O que eu me lembro é isto. Uma tarde em que chovia muito. Eu tinha 10 anos. Minto. Eu tinha 9 anos. Minto. Eu tinha, 8 anos. Nessa altura, lembro-me bem que se falava muito ainda na guerra fria e no terceiro segredo de Fátima que todos vaticinavam ser a terceira grande guerra. Já então não queria morrer nem que o mundo o fizesse.

Eu tinha 8 anos recordo-vos e no Natal e também no verão, a minha família toda, a família Alvim reunia-se em Melgaço. Acho que nunca fui tão feliz como nesses dias. Não sei, talvez tenha sido. O que eu sei, é que num desses dias, havia um ritual que sempre fazíamos: Íamos a Vigo. Íamos a Vigo fazer compras ao El Corte Inglés e pelo meio, obrigava o ritual, havíamos de parar para fazer um piquenique em local próprio. Nada de beiras de estrada, nada de exibicionismos tacanhos, mas sim um daqueles locais com mesinhas de pedra e arvoredo em volta.
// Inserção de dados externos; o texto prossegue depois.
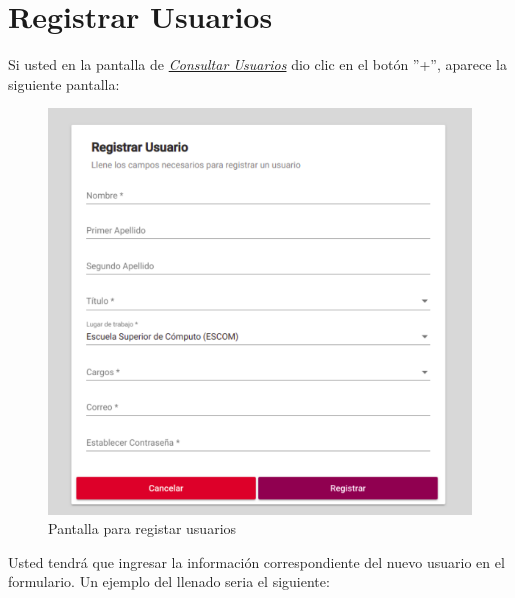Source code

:         

    \newpage
        \hypertarget{registrarUs}{}
        \section{Registrar Usuarios} 
            Si usted  en la pantalla de \hyperlink{consultarUs}{\textit{Consultar Usuarios}} dio clic en el botón ''+'', aparece la siguiente pantalla:
            
            \begin{figure}[!hbtp]
                \centering
                \hypertarget{registrarUs}{\includegraphics[width=0.7\linewidth]{images/SP5/Registro-Usuario-vacio}}
                \caption{Pantalla para registar usuarios}
                \label{registrarrh}
            \end{figure}
            
            Usted tendrá que ingresar la información correspondiente del nuevo usuario en el formulario. Un ejemplo del llenado seria el siguiente:
        
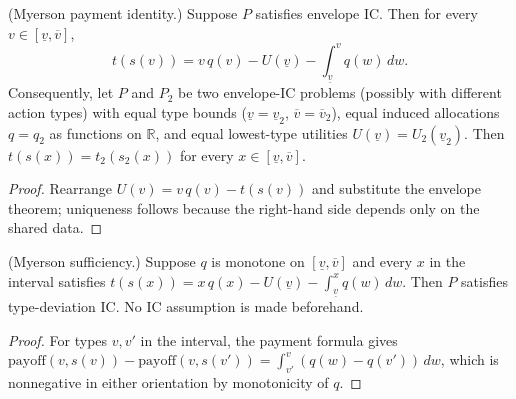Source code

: \begin{theorem}\label{thm:MathEconLib.SingleParameterProblem.payment_identity}\leanok
{}
(Myerson payment identity.) Suppose $P$ satisfies envelope IC. Then for every $v\in[\underline v,\overline v]$,
\[
t(s(v))=v\,q(v)-U(\underline v)-\int_{\underline v}^{v}q(w)\,dw .
\]
Consequently, let $P$ and $P_2$ be two envelope-IC problems (possibly with different action types) with equal type bounds ($\underline v=\underline v_2$, $\overline v=\overline v_2$), equal induced allocations $q=q_2$ as functions on $\mathbb{R}$, and equal lowest-type utilities $U(\underline v)=U_2(\underline v_2)$. Then $t(s(x))=t_2(s_2(x))$ for every $x\in[\underline v,\overline v]$.
\end{theorem}
\begin{proof}\leanok
{}
Rearrange $U(v)=v\,q(v)-t(s(v))$ and substitute the envelope theorem; uniqueness follows because the right-hand side depends only on the shared data.
\end{proof}

\begin{theorem}\label{thm:MathEconLib.SingleParameterProblem.typeDeviationIC_of_monotone_q}\leanok
{}
(Myerson sufficiency.) Suppose $q$ is monotone on $[\underline v,\overline v]$ and every $x$ in the interval satisfies $t(s(x))=x\,q(x)-U(\underline v)-\int_{\underline v}^{x}q(w)\,dw$. Then $P$ satisfies type-deviation IC. No IC assumption is made beforehand.
\end{theorem}
\begin{proof}\leanok
For types $v,v'$ in the interval, the payment formula gives $\mathrm{payoff}(v,s(v))-\mathrm{payoff}(v,s(v'))=\int_{v'}^{v}(q(w)-q(v'))\,dw$, which is nonnegative in either orientation by monotonicity of $q$.
\end{proof}

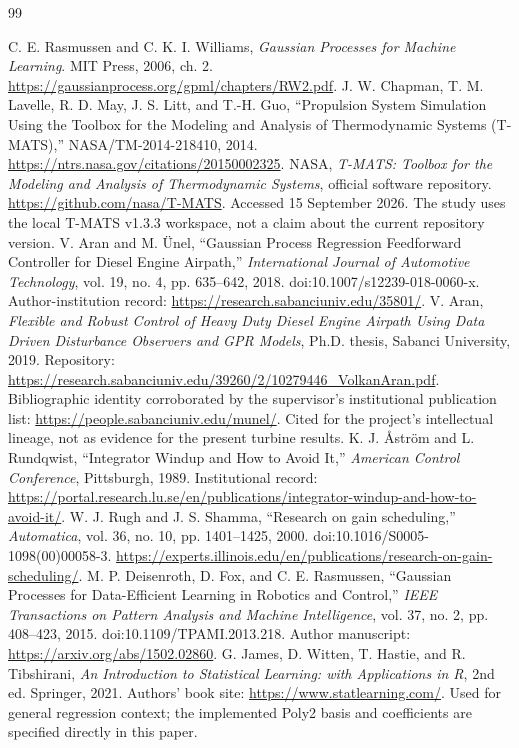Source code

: \begin{thebibliography}{99}
 C. E. Rasmussen and C. K. I. Williams, \emph{Gaussian Processes for Machine Learning}. MIT Press, 2006, ch. 2. \url{https://gaussianprocess.org/gpml/chapters/RW2.pdf}.
 J. W. Chapman, T. M. Lavelle, R. D. May, J. S. Litt, and T.-H. Guo, ``Propulsion System Simulation Using the Toolbox for the Modeling and Analysis of Thermodynamic Systems (T-MATS),'' NASA/TM-2014-218410, 2014. \url{https://ntrs.nasa.gov/citations/20150002325}.
 NASA, \emph{T-MATS: Toolbox for the Modeling and Analysis of Thermodynamic Systems}, official software repository. \url{https://github.com/nasa/T-MATS}. Accessed 15 September 2026. The study uses the local T-MATS v1.3.3 workspace, not a claim about the current repository version.
 V. Aran and M. \"Unel, ``Gaussian Process Regression Feedforward Controller for Diesel Engine Airpath,'' \emph{International Journal of Automotive Technology}, vol. 19, no. 4, pp. 635--642, 2018. doi:10.1007/s12239-018-0060-x. Author-institution record: \url{https://research.sabanciuniv.edu/35801/}.
 V. Aran, \emph{Flexible and Robust Control of Heavy Duty Diesel Engine Airpath Using Data Driven Disturbance Observers and GPR Models}, Ph.D. thesis, Sabanci University, 2019. Repository: \url{https://research.sabanciuniv.edu/39260/2/10279446_VolkanAran.pdf}. Bibliographic identity corroborated by the supervisor's institutional publication list: \url{https://people.sabanciuniv.edu/munel/}. Cited for the project's intellectual lineage, not as evidence for the present turbine results.
 K. J. \AA str\"om and L. Rundqwist, ``Integrator Windup and How to Avoid It,'' \emph{American Control Conference}, Pittsburgh, 1989. Institutional record: \url{https://portal.research.lu.se/en/publications/integrator-windup-and-how-to-avoid-it/}.
 W. J. Rugh and J. S. Shamma, ``Research on gain scheduling,'' \emph{Automatica}, vol. 36, no. 10, pp. 1401--1425, 2000. doi:10.1016/S0005-1098(00)00058-3. \url{https://experts.illinois.edu/en/publications/research-on-gain-scheduling/}.
 M. P. Deisenroth, D. Fox, and C. E. Rasmussen, ``Gaussian Processes for Data-Efficient Learning in Robotics and Control,'' \emph{IEEE Transactions on Pattern Analysis and Machine Intelligence}, vol. 37, no. 2, pp. 408--423, 2015. doi:10.1109/TPAMI.2013.218. Author manuscript: \url{https://arxiv.org/abs/1502.02860}.
 G. James, D. Witten, T. Hastie, and R. Tibshirani, \emph{An Introduction to Statistical Learning: with Applications in R}, 2nd ed. Springer, 2021. Authors' book site: \url{https://www.statlearning.com/}. Used for general regression context; the implemented Poly2 basis and coefficients are specified directly in this paper.


\end{thebibliography}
O que agora me recordo é que eram 3 carrinhas de 7 lugares que levavam toda aquela gente e que ao passar da fronteira, pelos guardas fronteiriços, havia um silêncio respeitoso, pior, havia um medo, como se tivéssemos a contrabandear tabaco ilegal e na iminência de ali ficarmos retidos, para todo o sempre. Esqueçam este desabafo, voltemos ao piquenique e à tarde em que chovia muito. Estávamos todos esganados de fome, no carro todos os alvims juniores perguntavam “ ainda falta muito? Ainda falta muito? E quando finalmente as 3 viaturas pararam e assim mais nada faltou, quando foi o chegado o momento de alguém pegar na gigante lancheira onde toda a espécie de iguarias de encontrava - desde panadinhos de peru a presuntinho pata negra – tudo isto ouçam, tudo isto voou pelo ar como num filme do Tim Burton. Como assim? Pois bem, bastou a minha tia Fernanda tropeçar em algo que ainda hoje várias perícias policiais não conseguem explicar e tudo aquilo, os panadinhos, o presuntinho, os pãezinhos, a mortadela, o queijinho, as azeitoninhas, ouçam-me bem, olhem bem nos meus olhos: tudo aquilo voou pelo ar, e o pior, é que perante a fatídica lei da gravidade começou a descer, caindo e rebolando pelo chão alagado e cheio de gravilha e caruma. Os alvins olharam-se todos uns aos outros e riram-se muito. A tal ponto que estou a escrever isto e estou a rir-me também. A verdade é esta: 3 segundos depois, já pouca comida sobrava no chão. E não há memória de a ver na mesa.

Hoje quando vou ao corte inglês – e atenção que tenho cartão e tudo, sou um senhor distinto bem se vê – é disto que me lembro, do piquenique em que tudo caiu pelo chão, dos produtos em casa que diziam “ cêrbessa, quésso, crema de ducha”, dos meus tios de Melgaço, da minha família toda junta e da extraordinária possibilidade de viver tudo isto de novo. Vem aí a primavera e há toda uma agenda para cumprir no el corte inglês.

Sou aluno do Cervantes – estou no segundo ano, muito respeito por favor que sei dizer coisas como “ ?que hora es” ou “ no se preocupe.tome asiento” – e fico sempre curioso para perceber o que vai acontecer nesta agenda. Vou tomar asiento e ver então as novas.